Onlar aslında gerçek Koronasavarlardır…

Onlardan virüs filan bulaşmaz insana;
Tam tersine onlar insanı virüslere ve bakterilere karşı bağışık kılar.
Yani onların her biri birer Koronasavardır şu anda…

İstanbul başta gelmek üzere Türkiye’nin hemen bütün şehirlerinde kedi AIDS’i olan FİB ve Koronavirüs görülmekte, bundan kaynaklı kedi ölümleri olmaktadır.

Veteriner hekimlerimiz bu belaların, Uzakdoğu’dan kaçak yollarla getirilip bazı “ırk manyağı sosyetik hayvanseverler”e satılan hayvanlarla Türkiye’ye sokulduğunu söylemektedirler. Bunun geçmişi de tahminen 20 yıl öncesine dayanmaktadır.
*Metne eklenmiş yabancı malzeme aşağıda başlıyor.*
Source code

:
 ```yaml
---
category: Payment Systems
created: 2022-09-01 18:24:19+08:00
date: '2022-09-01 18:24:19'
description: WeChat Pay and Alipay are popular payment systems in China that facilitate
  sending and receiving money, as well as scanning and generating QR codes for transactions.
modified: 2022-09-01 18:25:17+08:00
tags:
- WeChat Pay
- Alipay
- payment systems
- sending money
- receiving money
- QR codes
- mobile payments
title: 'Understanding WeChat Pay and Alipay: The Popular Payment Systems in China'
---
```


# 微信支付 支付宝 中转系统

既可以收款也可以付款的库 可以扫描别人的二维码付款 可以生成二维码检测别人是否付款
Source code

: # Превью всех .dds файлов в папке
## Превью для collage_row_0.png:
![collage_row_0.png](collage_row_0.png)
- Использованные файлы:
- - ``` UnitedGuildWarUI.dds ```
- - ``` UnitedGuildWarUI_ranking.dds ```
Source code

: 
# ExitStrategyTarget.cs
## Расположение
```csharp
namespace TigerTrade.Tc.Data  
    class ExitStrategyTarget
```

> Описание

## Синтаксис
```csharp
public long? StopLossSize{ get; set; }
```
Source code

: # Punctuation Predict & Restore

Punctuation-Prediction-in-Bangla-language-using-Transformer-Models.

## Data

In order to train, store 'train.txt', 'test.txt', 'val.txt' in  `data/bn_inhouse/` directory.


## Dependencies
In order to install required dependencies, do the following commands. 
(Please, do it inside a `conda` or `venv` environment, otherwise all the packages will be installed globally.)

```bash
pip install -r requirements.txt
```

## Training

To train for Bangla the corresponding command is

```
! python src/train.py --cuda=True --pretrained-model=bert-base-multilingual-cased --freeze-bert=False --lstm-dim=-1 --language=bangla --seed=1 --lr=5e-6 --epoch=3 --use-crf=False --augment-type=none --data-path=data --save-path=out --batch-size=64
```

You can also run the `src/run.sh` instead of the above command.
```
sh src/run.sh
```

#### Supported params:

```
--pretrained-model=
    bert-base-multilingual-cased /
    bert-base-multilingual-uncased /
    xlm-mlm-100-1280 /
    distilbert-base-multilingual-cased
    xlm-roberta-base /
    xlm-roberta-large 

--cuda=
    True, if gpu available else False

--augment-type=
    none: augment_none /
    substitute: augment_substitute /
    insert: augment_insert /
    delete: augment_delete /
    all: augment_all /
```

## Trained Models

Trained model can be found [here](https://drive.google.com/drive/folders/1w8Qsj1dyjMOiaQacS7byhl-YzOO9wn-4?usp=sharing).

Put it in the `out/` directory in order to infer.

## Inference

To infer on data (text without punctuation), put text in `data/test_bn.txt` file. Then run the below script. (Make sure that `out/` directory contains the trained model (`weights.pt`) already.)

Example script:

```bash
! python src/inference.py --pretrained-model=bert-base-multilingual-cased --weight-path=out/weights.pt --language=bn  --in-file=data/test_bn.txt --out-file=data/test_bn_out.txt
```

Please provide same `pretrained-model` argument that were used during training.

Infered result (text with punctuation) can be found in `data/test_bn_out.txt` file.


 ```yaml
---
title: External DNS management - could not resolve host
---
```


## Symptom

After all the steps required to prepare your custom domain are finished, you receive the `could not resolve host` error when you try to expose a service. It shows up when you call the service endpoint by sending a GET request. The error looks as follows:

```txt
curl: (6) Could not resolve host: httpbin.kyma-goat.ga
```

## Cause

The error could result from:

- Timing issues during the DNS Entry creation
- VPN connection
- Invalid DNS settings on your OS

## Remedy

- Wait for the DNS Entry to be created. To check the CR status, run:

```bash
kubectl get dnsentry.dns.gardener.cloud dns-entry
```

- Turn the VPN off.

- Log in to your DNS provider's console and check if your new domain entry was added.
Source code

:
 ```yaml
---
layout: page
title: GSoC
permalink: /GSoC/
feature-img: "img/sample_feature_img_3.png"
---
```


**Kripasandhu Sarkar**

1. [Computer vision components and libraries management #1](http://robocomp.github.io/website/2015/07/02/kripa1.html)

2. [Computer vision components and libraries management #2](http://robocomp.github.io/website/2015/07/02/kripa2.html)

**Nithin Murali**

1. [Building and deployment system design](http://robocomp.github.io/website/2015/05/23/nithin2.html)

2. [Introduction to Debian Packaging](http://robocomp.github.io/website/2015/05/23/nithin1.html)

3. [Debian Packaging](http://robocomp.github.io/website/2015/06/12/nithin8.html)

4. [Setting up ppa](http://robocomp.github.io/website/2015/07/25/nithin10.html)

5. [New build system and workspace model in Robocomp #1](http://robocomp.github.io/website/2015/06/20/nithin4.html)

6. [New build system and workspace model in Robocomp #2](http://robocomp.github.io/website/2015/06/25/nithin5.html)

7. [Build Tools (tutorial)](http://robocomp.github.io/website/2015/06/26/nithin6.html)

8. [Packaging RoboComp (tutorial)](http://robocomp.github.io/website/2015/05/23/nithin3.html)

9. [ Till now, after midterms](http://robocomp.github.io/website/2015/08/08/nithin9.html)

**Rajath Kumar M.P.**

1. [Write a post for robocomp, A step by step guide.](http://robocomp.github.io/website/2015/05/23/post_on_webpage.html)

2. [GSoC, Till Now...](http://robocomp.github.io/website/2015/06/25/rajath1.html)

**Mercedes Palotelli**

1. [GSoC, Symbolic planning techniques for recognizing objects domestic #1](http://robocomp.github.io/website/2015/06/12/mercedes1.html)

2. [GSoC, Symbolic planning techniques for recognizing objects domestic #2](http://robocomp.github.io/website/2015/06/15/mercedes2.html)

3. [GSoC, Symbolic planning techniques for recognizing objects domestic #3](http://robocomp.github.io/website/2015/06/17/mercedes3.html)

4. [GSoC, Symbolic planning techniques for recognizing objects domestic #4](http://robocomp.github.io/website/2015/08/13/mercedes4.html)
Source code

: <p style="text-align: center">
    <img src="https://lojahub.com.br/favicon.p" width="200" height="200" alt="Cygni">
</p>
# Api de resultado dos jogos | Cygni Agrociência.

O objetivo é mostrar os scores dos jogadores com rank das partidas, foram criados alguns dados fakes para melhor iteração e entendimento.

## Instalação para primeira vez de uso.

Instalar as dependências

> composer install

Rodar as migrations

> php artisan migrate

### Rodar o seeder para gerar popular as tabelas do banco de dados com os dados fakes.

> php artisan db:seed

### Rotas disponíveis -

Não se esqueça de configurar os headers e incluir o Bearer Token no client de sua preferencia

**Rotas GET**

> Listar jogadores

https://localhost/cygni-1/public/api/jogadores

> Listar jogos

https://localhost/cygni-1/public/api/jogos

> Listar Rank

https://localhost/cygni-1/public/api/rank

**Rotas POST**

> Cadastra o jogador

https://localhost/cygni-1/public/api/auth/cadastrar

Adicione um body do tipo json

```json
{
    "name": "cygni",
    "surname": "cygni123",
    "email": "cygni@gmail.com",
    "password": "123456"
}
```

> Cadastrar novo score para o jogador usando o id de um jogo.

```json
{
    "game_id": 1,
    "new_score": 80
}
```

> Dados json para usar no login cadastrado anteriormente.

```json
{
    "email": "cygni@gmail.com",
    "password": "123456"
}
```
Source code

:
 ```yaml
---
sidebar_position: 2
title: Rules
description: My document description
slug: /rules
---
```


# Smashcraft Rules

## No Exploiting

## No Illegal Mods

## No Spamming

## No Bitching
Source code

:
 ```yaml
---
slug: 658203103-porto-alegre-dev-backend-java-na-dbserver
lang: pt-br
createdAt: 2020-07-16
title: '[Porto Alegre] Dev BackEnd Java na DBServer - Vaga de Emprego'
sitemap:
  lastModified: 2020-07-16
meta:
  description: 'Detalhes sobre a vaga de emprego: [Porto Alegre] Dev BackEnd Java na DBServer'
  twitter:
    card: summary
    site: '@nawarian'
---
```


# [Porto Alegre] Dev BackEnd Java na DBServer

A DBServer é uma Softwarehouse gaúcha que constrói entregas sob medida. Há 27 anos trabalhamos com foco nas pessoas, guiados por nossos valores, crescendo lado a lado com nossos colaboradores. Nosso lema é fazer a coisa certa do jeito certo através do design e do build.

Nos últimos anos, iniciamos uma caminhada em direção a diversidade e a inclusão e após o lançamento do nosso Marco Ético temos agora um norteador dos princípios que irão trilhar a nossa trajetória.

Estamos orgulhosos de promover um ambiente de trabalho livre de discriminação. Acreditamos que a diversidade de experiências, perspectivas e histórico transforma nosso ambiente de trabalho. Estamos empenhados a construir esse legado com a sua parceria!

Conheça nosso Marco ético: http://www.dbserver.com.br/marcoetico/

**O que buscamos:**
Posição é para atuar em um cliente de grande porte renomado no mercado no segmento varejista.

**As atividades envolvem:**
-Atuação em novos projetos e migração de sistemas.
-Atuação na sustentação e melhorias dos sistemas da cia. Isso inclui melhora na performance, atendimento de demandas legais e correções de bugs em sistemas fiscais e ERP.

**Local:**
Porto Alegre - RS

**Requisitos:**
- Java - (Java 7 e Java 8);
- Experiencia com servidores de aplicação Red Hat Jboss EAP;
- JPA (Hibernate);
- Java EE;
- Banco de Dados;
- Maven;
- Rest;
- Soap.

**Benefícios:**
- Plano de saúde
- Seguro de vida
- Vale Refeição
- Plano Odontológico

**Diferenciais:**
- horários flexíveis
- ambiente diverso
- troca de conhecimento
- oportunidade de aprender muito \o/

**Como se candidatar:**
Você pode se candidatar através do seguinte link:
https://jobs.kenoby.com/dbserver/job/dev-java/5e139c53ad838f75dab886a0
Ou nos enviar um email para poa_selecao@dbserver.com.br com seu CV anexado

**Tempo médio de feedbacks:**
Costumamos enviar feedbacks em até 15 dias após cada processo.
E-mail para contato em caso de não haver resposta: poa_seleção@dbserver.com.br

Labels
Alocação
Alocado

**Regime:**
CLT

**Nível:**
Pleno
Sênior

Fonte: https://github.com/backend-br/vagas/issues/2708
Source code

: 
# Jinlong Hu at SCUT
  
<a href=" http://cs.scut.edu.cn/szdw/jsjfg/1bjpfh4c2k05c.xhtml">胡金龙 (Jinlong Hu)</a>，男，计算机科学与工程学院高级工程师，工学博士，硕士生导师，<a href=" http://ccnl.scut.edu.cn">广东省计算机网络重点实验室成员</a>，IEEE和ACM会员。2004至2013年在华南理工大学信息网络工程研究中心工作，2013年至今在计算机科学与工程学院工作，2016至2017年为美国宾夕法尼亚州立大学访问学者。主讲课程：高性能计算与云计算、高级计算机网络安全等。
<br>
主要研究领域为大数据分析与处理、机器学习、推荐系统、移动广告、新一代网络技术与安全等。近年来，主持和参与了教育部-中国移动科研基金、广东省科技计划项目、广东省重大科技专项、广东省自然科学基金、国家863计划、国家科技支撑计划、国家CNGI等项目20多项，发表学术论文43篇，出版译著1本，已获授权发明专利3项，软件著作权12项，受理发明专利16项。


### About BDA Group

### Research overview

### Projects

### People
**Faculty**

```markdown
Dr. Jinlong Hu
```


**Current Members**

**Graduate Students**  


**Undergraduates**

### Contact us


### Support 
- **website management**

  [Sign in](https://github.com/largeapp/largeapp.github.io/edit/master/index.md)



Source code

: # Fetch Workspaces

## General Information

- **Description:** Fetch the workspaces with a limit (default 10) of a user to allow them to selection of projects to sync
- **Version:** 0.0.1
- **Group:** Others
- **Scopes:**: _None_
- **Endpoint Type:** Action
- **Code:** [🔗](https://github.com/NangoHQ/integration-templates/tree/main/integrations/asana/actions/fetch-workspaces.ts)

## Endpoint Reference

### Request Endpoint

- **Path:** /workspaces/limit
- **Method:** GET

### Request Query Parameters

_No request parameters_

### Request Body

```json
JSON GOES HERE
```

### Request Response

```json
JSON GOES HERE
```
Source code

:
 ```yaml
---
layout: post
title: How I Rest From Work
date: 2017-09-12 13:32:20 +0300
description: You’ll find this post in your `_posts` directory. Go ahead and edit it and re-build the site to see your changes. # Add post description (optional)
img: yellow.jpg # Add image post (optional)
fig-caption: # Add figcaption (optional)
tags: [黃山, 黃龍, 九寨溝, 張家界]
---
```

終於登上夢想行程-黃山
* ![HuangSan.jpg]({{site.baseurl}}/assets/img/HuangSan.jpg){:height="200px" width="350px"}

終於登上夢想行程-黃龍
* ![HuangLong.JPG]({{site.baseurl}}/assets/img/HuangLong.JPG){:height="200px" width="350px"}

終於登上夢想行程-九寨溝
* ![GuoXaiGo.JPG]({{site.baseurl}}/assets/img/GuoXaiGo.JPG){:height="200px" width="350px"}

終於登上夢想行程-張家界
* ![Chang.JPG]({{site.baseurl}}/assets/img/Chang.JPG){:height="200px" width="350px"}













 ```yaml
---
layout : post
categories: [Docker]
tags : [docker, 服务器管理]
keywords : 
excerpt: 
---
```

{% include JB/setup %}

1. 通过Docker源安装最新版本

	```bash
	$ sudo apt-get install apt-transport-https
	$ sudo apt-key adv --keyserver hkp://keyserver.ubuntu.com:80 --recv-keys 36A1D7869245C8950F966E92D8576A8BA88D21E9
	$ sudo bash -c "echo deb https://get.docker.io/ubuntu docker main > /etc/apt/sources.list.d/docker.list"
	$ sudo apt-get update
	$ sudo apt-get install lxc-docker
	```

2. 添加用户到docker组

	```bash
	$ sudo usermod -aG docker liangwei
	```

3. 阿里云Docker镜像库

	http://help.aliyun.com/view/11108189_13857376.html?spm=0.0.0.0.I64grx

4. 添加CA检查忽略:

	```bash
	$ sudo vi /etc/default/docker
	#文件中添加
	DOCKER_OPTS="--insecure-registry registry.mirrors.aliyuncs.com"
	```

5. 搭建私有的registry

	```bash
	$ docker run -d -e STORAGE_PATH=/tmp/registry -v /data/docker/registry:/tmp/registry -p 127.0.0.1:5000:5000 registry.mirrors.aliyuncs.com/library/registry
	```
Bu koftiden hayvanseverler için hayvan bir canlı değil, eşyadır. Bir yönüyle gösteriş için lüks eşya düşkünlüğünün bir uzantısıdır. “Benim şu marka arabam, çantam, saatim, elbisem, ayakkabılarım var”, der gibi, “benim şu ırk köpeğim, kedim (ırkın adını da söylerler bu arada) var”, diyerek övünürler.

Tabiî havalı eşyalardan bezip bir başkasıyla değiştirdikleri gibi, önemli miktarlarda paralar vererek aldıkları hayvanları da varsa çevrelerinde bir gariban onlara verirler, yoksa da sokağa gizlice atıverirler…

Bunlar ya yenileriyle değiştirirler hayvanlarını ya da hayvan beslemekten tümüyle vazgeçerler. Bezmişlerdir veyahut çocukları için almışlardır zaten hayvanı, çocuk da büyümüş, başka havalara girmiş, başka dalgalara düşmüştür artık…

Durum böyle olunca da zavallı hayvancağızlara hiç bilmedikleri sokakların yolu görünmüştür…

Onlar da sokaktaki türdaşlarına bulaştırmışlardır taşıdıkları virüsü… Böylece de yayılmıştır bu ölümcül hastalıklar…

İşin psikolojik arka planında sevgi dolu bir yürek yoksa sonunda varılacak yer burasıdır. Konu ne olursa olsun…

İstanbul hayvanlarının çoğunluğu enfektedir bu virüslerle.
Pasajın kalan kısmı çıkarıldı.